Re: [PATCH v8 003/103] KVM: Refactor CPU compatibility check on module initialization

From: Sean Christopherson
Date: Mon Aug 15 2022 - 22:22:30 EST


On Fri, Aug 12, 2022, Huang, Kai wrote:
> On Thu, 2022-08-11 at 17:39 +0000, Sean Christopherson wrote:
> > I've been poking at the "hardware enable" code this week for other reasons, and
> > have come to the conclusion that the current implementation is a mess.
>
> Thanks for the lengthy reply :)
>
> First of all, to clarify, I guess by "current implementation" you mean the
> current upstream KVM code, but not this particular patch? :)

Yeah, upstream code.

> > Of course, that path is broken for other reasons too, e.g. needs to prevent CPUs
> > from going on/off-line when KVM is enabling hardware.
> > https://lore.kernel.org/all/20220216031528.92558-7-chao.gao@xxxxxxxxx
>
> If I read correctly, the problem described in above link seems only to be true
> after we move CPUHP_AP_KVM_STARTING from STARTING section to ONLINE section, but
> this hasn't been done yet in the current upstream KVM. Currently,
> CPUHP_AP_KVM_STARTING is still in STARTING section so it is guaranteed it has
> been executed before start_secondary sets itself to online cpu mask.

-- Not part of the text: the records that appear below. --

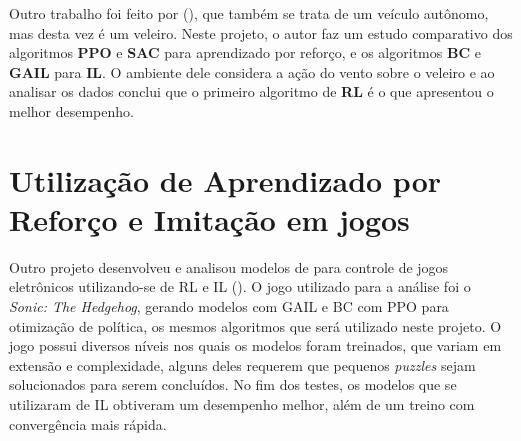 Outro trabalho foi feito por (), que também se trata de um veículo autônomo, mas desta vez é um veleiro. Neste projeto, o autor faz um estudo comparativo dos algoritmos \textbf{PPO} e \textbf{SAC} para aprendizado por reforço, e os algoritmos \textbf{BC} e \textbf{GAIL} para \textbf{IL}. O ambiente dele considera a ação do vento sobre o veleiro e ao analisar os dados conclui que o primeiro algoritmo de \textbf{RL} é o que apresentou o melhor desempenho.

\section*{Utilização de Aprendizado por Reforço e Imitação em jogos}
Outro projeto desenvolveu e analisou modelos de para controle de jogos eletrônicos utilizando-se de RL e IL (). O jogo utilizado para a análise foi o \textit{Sonic: The Hedgehog}, gerando modelos com GAIL e BC com PPO para otimização de política, os mesmos algoritmos que será utilizado neste projeto. O jogo possui diversos níveis nos quais os modelos foram treinados, que variam em extensão e complexidade, alguns deles requerem que pequenos \textit{puzzles} sejam solucionados para serem concluídos. No fim dos testes, os modelos que se utilizaram de IL obtiveram um desempenho melhor, além de um treino com convergência mais rápida.
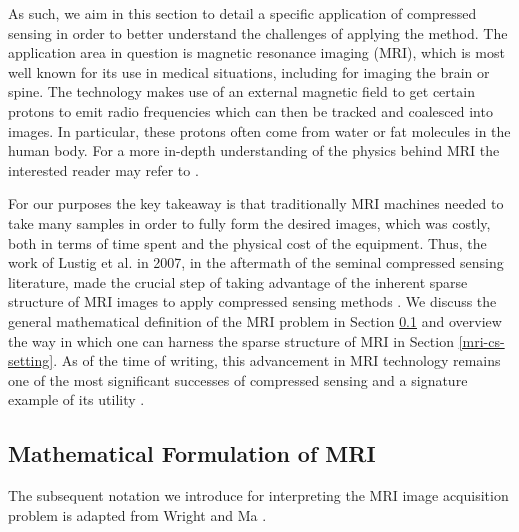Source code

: \documentclass[12pt,a4paper]{amsart}
\numberwithin{equation}{section}
\theoremstyle{plain}
\theoremstyle{definition}
\begin{document}
As such, we aim in this section to detail a specific application of compressed sensing in order to better understand the challenges of applying the method. The application area in question is magnetic resonance imaging (MRI), which is most well known for its use in medical situations, including for imaging the brain or spine. The technology makes use of an external magnetic field to get certain protons to emit radio frequencies which can then be tracked and coalesced into images. In particular, these protons often come from water or fat molecules in the human body. For a more in-depth understanding of the physics behind MRI the interested reader may refer to \cite{wm}.

For our purposes the key takeaway is that traditionally MRI machines needed to take many samples in order to fully form the desired images, which was costly, both in terms of time spent and the physical cost of the equipment. Thus, the work of Lustig et al. in 2007, in the aftermath of the seminal compressed sensing literature, made the crucial step of taking advantage of the inherent sparse structure of MRI images to apply compressed sensing methods \cite{lustig}. We discuss the general mathematical definition of the MRI problem in Section \ref{mri-math} and overview the way in which one can harness the sparse structure of MRI in Section \ref{mri-cs-setting}. As of the time of writing, this advancement in MRI technology remains one of the most significant successes of compressed sensing and a signature example of its utility \cite{wm}.

\subsection{Mathematical Formulation of MRI}\label{mri-math}

The subsequent notation we introduce for interpreting the MRI image acquisition problem is adapted from Wright and Ma \cite{wm}.
\end{document}

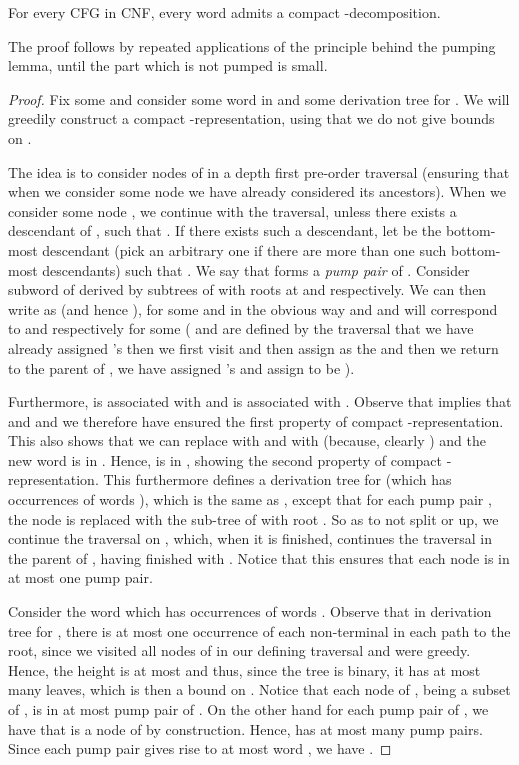 \documentclass{CSML}
\begin{document}
\begin{lem}\label{lem:comp_deco}
For every CFG  in CNF, every word  admits a compact -decomposition.
\end{lem}
\smallskip{} The proof follows by repeated applications of the principle behind the pumping lemma, until the part which is not pumped is small.
\begin{proof}
Fix some  and consider some word  in  and some derivation tree  for .
 We will greedily construct a compact -representation, using that we do not give bounds on . 

 \smallskip{}
 The idea is to consider nodes of  in a depth first pre-order traversal (ensuring that when we consider some node we have already considered its ancestors). 
 When we consider some node , we continue with the traversal, 
 unless there exists a descendant  of , such that . 
 If there exists such a descendant, let  be the bottom-most descendant (pick an arbitrary one if there are more than one such bottom-most descendants) such that . 
 We say that  forms a {\em pump pair} of .
Consider subword  of  derived by subtrees of  with roots at  and  respectively.
 We can then write  as 
 (and hence ), for some  and  in the obvious way and  and  will correspond to  and  respectively for some  ( and  are defined by the traversal that we have already assigned  's then we first visit  and then assign  as the  and then we return to the parent of , we have assigned  's and assign  to be ). 

 Furthermore,  is associated with  and  is associated with . 
Observe that  implies that  and  and we therefore have ensured the first property of compact -representation. 
 This also shows that we can replace  with  and  with  (because, clearly ) and the new word is in . 
 Hence,  is in , showing the second property of compact -representation.
 This furthermore defines a derivation tree  for  (which has  occurrences of words ), 
 which is the same as , except that for each pump pair , the node  is replaced with the sub-tree of  with root .
So as to  not split  or  up, we continue the traversal on , which, when it is finished, continues the traversal in the parent of , having finished with .  Notice that this ensures that each node is in at most one pump pair. 


  \smallskip{}
  Consider the word  which has  occurrences of words . Observe that in derivation tree  for , there is at most one occurrence of each non-terminal in each path to the root, since we visited all nodes of  in our defining traversal and were greedy. 
  Hence, the height is at most  and thus, since the tree is binary, it has at most  many leaves, which is then a bound on .
Notice that each node of , being a subset of , is in at most  pump pair of . On the other  hand for each pump pair  of , we have that  is a node of  by construction. Hence,  has at most  many pump pairs. Since each pump pair gives rise to at most  word , we have .
\end{proof}
\end{document}
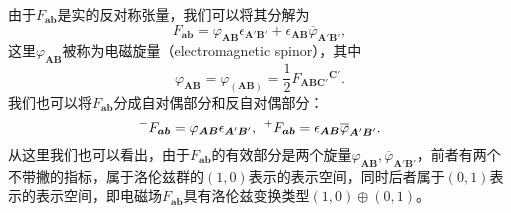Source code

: 由于$F_{\boldsymbol{ab}}$是实的反对称张量，我们可以将其分解为
\begin{equation}
	F_{\boldsymbol{ab}} =\varphi _{\boldsymbol{AB}} \epsilon _{\boldsymbol{A} '\boldsymbol{B} '} +\epsilon _{\boldsymbol{AB}}\overline{\varphi }_{\boldsymbol{A} '\boldsymbol{B} '} ,
	\label{eq:6.10}
\end{equation}
这里$\varphi _{\boldsymbol{AB}}$被称为电磁旋量（electromagnetic spinor），其中
\begin{equation*}
	\varphi _{\boldsymbol{AB}} =\varphi _{(\boldsymbol{AB})} =\frac{1}{2} F{_{\boldsymbol{ABC} '}}^{\boldsymbol{C} '} .
\end{equation*}
我们也可以将$F_{\boldsymbol{ab}}$分成自对偶部分和反自对偶部分：
\begin{equation*}
	\prescript{-}{}{} F_{\boldsymbol{ab}} =\varphi _{\boldsymbol{AB}} \epsilon _{\boldsymbol{A} '\boldsymbol{B} '} ,\kern+0.4em \prescript{+}{}{} F_{\boldsymbol{ab}} =\epsilon _{\boldsymbol{AB}}\overline{\varphi }_{\boldsymbol{A} '\boldsymbol{B} '} .
\end{equation*}
从这里我们也可以看出，由于$F_{\boldsymbol{ab}}$的有效部分是两个旋量$\varphi _{\boldsymbol{AB}} ,\overline{\varphi }_{\boldsymbol{A} '\boldsymbol{B} '}$，前者有两个不带撇的指标，属于洛伦兹群的$( 1,0)$表示的表示空间，同时后者属于$( 0,1)$表示的表示空间，即电磁场$F_{\boldsymbol{ab}}$具有洛伦兹变换类型$( 1,0) \oplus ( 0,1)$。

The lurking issue is that for_each_online_cpu() can against hotplug, i.e. every
instance of for_each_online_cpu() in KVM is buggy (at least on the x86 side, I
can't tell at a glance whether or not arm pKVM's usage is safe).

https://lore.kernel.org/all/87bl20aa72.ffs@tglx

> Btw I saw v4 of Chao's patchset was sent Feb this year. It seems that series
> indeed improved CPU compatibility check and hotplug handling. Any reason that
> series wasn't merged?

AFAIK it was just a lack of reviews/acks for the non-KVM patches.

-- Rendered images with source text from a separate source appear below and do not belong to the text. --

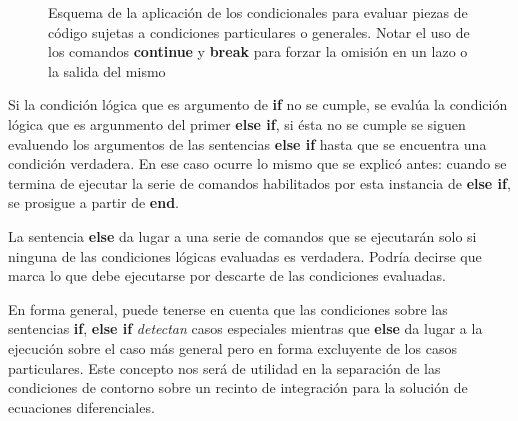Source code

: \begin{figure}
  
  \caption{Esquema de la aplicación de los condicionales   para 
  evaluar piezas de código sujetas a condiciones 
  particulares o generales. Notar el uso de los comandos 
  \protect\textbf{continue} y \protect\textbf{break} para forzar la 
  omisión en un lazo o la salida del mismo
  \label{FigMatlabIf}
  }

\end{figure}

Si la condición lógica que es argumento de \textbf{if}
no se cumple, se evalúa 
la condición lógica que es argunmento del 
primer \textbf{else if}, si ésta no se cumple 
se siguen evaluendo los argumentos de las
sentencias \textbf{else if} hasta que se encuentra 
una condición verdadera. En ese caso ocurre lo 
mismo que se explicó antes: cuando se termina
de ejecutar la serie de comandos habilitados
por esta instancia de \textbf{else if}, se
prosigue a partir de \textbf{end}.

La sentencia \textbf{else} da lugar a una serie de
comandos que se ejecutarán solo si ninguna de las 
condiciones lógicas evaluadas es verdadera. 
Podría decirse que marca lo que debe ejecutarse por 
descarte de las condiciones evaluadas. 

En forma general, puede tenerse en cuenta que las 
condiciones sobre las sentencias \textbf{if}, 
\textbf{else if} \emph{ detectan} casos especiales
mientras que \textbf{else} da lugar a la ejecución
sobre el caso más general pero en forma 
excluyente de los casos particulares. Este 
concepto nos será de utilidad en la separación
de las condiciones de contorno sobre un 
recinto de integración para la solución
de ecuaciones diferenciales. 

\mode*
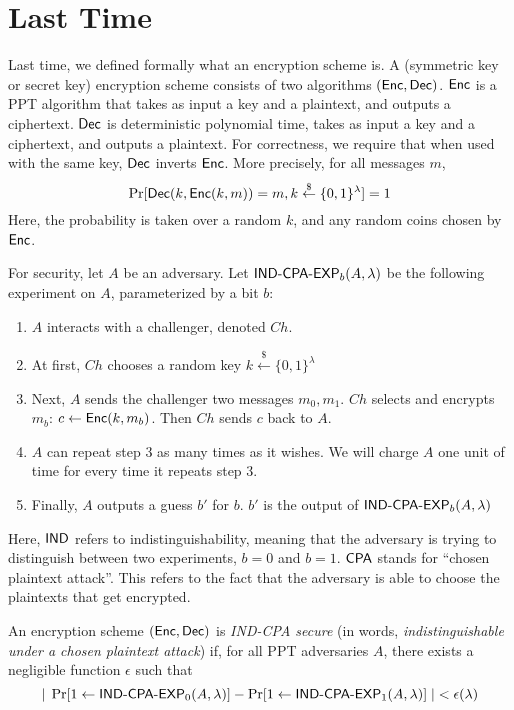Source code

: 




\section{Last Time}

Last time, we defined formally what an encryption scheme is.  A (symmetric key or secret key) encryption scheme consists of two algorithms $({\sf Enc},{\sf Dec})$.  ${\sf Enc}$ is a PPT algorithm that takes as input a key and a plaintext, and outputs a ciphertext.  ${\sf Dec}$ is deterministic polynomial time, takes as input a key and a ciphertext, and outputs a plaintext.  For correctness, we require that when used with the same key, ${\sf Dec}$ inverts ${\sf Enc}$.  More precisely, for all messages $m$,
\[\Pr[{\sf Dec}(k,{\sf Enc}(k,m))=m,k\stackrel{\$}{\gets}\{0,1\}^\lambda]=1\]
Here, the probability is taken over a random $k$, and any random coins chosen by ${\sf Enc}$.  

For security, let $A$ be an adversary.  Let $\text{\sf IND-CPA-EXP}_b(A,\lambda)$ be the following experiment on $A$, parameterized by a bit $b$:
\begin{enumerate}
	\item $A$ interacts with a challenger, denoted $Ch$.
	\item At first, $Ch$ chooses a random key $k\stackrel{\$}{\gets}\{0,1\}^\lambda$
	\item Next, $A$ sends the challenger two messages $m_0,m_1$.  $Ch$ selects and encrypts $m_b$: $c\gets{\sf Enc}(k,m_b)$.  Then $Ch$ sends $c$ back to $A$.
	\item $A$ can repeat step 3 as many times as it wishes.  We will charge $A$ one unit of time for every time it repeats step 3.
	\item Finally, $A$ outputs a guess $b'$ for $b$.  $b'$ is the output of $\text{\sf IND-CPA-EXP}_b(A,\lambda)$
\end{enumerate}

Here, ${\sf IND}$ refers to indistinguishability, meaning that the adversary is trying to distinguish between two experiments, $b=0$ and $b=1$.  ${\sf CPA}$ stands for ``chosen plaintext attack''.  This refers to the fact that the adversary is able to choose the plaintexts that get encrypted.

\begin{definition} An encryption scheme $({\sf Enc},{\sf Dec})$ is \emph{{\sf IND-CPA} secure} (in words, \emph{indistinguishable under a chosen plaintext attack}) if, for all PPT adversaries $A$, there exists a negligible function $\epsilon$ such that
	\[|\;\Pr[1\gets\text{\sf IND-CPA-EXP}_0(A,\lambda)]-\Pr[1\gets\text{\sf IND-CPA-EXP}_1(A,\lambda)]\;|<\epsilon(\lambda)\]
\end{definition}

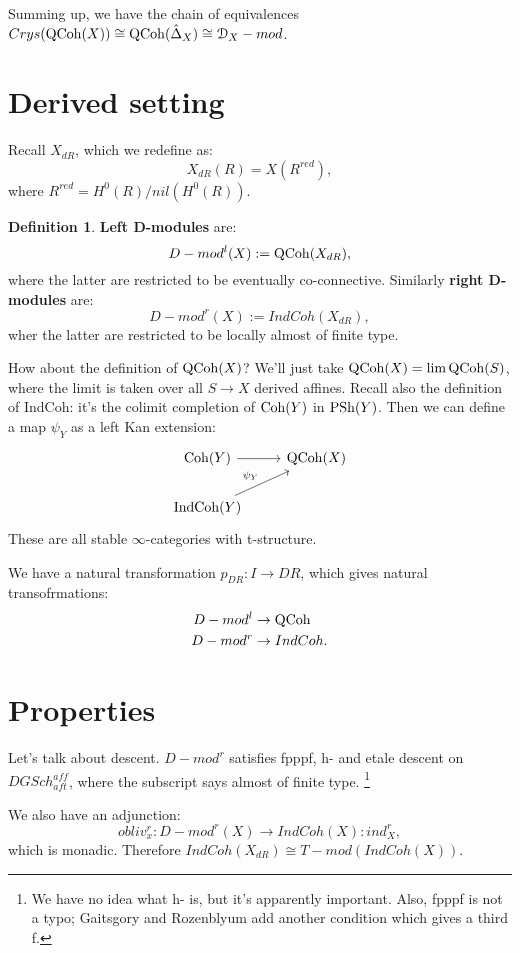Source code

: \documentclass[10pt,a4paper,reqno,oneside]{book} %
\theoremstyle{plain}
\theoremstyle{definition}
\newtheorem{defin}[thm]{Definition}
\theoremstyle{remark}
\numberwithin{equation}{section}
\begin{document}
Summing up, we have the chain of equivalences $Crys(\mathrm{QCoh}(X)) \cong \mathrm{QCoh}(\hat \Delta_X) \cong \mathcal{D}_X - mod$.


\section{Derived setting}
Recall $X_{dR}$, which we redefine as:
\[	X_{dR}(R) = X(R^{red}),	\]
where $R^{red} = H^0(R) / nil(H^0(R))$.

\begin{defin}
\textbf{Left D-modules} are:
\[	D-mod^l (X) := \mathrm{QCoh}(X_{dR}),	\]
where the latter are restricted to be eventually co-connective. Similarly \textbf{right D-modules} are:
\[	D-mod^r (X) := IndCoh(X_{dR}),	\]
wher the latter are restricted to be locally almost of finite type.
\end{defin}

How about the definition of $\mathrm{QCoh}(X)$? We'll just take $\mathrm{QCoh}(X) = \lim \mathrm{QCoh}(S)$, where the limit is taken over all
$S \to X$ derived affines. Recall also the definition of IndCoh: it's the colimit completion of $\mathrm{Coh}(Y)$ in
$\mathrm{PSh}(Y)$. Then we can define a map $\psi_Y$ as a left Kan extension:
\[
\begin{tikzcd}
\Coh(Y) \arrow{r} & \QCoh(X) \\
\IndCoh(Y) \arrow{ur}{\psi_Y} &
\end{tikzcd}
\]
These are all stable $\infty$-categories with t-structure. 

We have a natural transformation $p_{DR} : I \to DR$, which gives natural transofrmations:
\begin{align*}
D-mod^l &\to \mathrm{QCoh} \\
D-mod^r &\to IndCoh.
\end{align*}



\section{Properties}

Let's talk about descent. $D-mod^r$ satisfies fpppf, h- and etale descent on $DGSch_{aft}^{aff}$, where the subscript says
almost of finite type. \footnote{We have no idea what h- is, but it's apparently important. Also, fpppf is not a typo;
Gaitsgory and Rozenblyum add another condition which gives a third f.}

We also have an adjunction:
\[	obliv_x^r : D-mod^r(X) \to IndCoh(X) : ind_X^r,	\]
which is monadic. Therefore $IndCoh(X_{dR}) \cong T-mod (IndCoh(X))$.
\end{document}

> Also agreed that kvm_lock should be used. But I am not sure whether
> cpus_read_lock() is needed (whether CPU hotplug should be prevented). In
> current KVM, we don't do CPU compatibility check for hotplug CPU anyway, so when
> KVM does CPU compatibility check using for_each_online_cpu(), if CPU hotplug
> (hot-removal) happens, the worst case is we lose compatibility check on that
> CPU.
>
> Or perhaps I am missing something?

On a hot-add of an incompatible CPU, KVM would potentially skip the compatibility
check and try to enable hardware on an incompatible/broken CPU.

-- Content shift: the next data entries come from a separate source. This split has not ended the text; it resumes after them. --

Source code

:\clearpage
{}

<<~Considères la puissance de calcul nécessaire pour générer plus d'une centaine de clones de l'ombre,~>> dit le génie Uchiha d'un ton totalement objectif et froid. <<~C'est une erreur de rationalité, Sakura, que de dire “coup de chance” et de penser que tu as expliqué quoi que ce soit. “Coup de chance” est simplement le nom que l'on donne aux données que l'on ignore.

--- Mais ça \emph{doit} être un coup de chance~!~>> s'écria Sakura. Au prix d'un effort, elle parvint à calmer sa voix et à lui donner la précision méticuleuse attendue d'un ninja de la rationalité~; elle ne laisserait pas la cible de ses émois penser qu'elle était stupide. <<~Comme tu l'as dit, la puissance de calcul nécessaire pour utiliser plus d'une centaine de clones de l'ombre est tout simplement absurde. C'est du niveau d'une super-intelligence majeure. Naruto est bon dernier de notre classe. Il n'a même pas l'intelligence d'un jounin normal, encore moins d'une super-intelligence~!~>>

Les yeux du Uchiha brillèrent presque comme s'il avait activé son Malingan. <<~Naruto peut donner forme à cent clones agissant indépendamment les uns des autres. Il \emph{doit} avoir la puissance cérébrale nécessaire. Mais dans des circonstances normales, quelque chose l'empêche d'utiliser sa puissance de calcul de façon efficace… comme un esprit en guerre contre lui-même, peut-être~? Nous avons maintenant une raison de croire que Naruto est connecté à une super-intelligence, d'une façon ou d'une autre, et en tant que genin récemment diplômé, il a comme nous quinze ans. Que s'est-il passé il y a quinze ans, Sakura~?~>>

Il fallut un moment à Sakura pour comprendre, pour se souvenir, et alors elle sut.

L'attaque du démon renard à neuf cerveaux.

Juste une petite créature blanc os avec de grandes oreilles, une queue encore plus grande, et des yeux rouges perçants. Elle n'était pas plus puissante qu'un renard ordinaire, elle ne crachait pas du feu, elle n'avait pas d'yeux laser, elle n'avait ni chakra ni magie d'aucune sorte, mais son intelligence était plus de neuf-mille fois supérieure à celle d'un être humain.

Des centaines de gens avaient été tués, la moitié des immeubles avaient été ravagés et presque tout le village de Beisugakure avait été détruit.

Another possible bug is the checking of hv_get_vp_assist_page(); hot-adding a
CPU that failed to allocate the VP assist page while vmx_init() is checking online
CPUs could result in a NULL pointer deref due to KVM not rejecting the CPU as it
should.

> > mutex_lock(&kvm_lock);
> > cpus_read_lock();
> > r = kvm_arch_add_vm(kvm, kvm_usage_count);
>
> Holding cpus_read_lock() here implies CPU hotplug cannot happen during
> kvm_arch_add_vm(). This needs a justification/comment to explain why.  

Oh, for sure, the above was only intended to be a rough sketch, definitely not a
formal patch.

> Also, assuming we have a justification, since (based on your description above)
> arch _may_ choose to enable hardware within it, but it is not a _must_. So
> maybe remove cpus_read_lock() here and let kvm_arch_add_vm() to decide whether
> to use it?

My thought is that it makes sense to provide a CPU hotplug friendly arch hook since
(a) all architectures except s390 (and maybe PPC) need such a hook (or more likely,
multiple hooks) and (b) cpus_read_lock() will almost never be contended.

In other words, address the problem that's easy to solve (but also easy to forget)
in generic code, but let architectures deal with the hardware enabling problem,
which is a mess to solve in generic code (unless I'm missing something).

All that said, I haven't tried compiling yet, let alone actually running anything,
so it's entirely possible my idea won't pan out.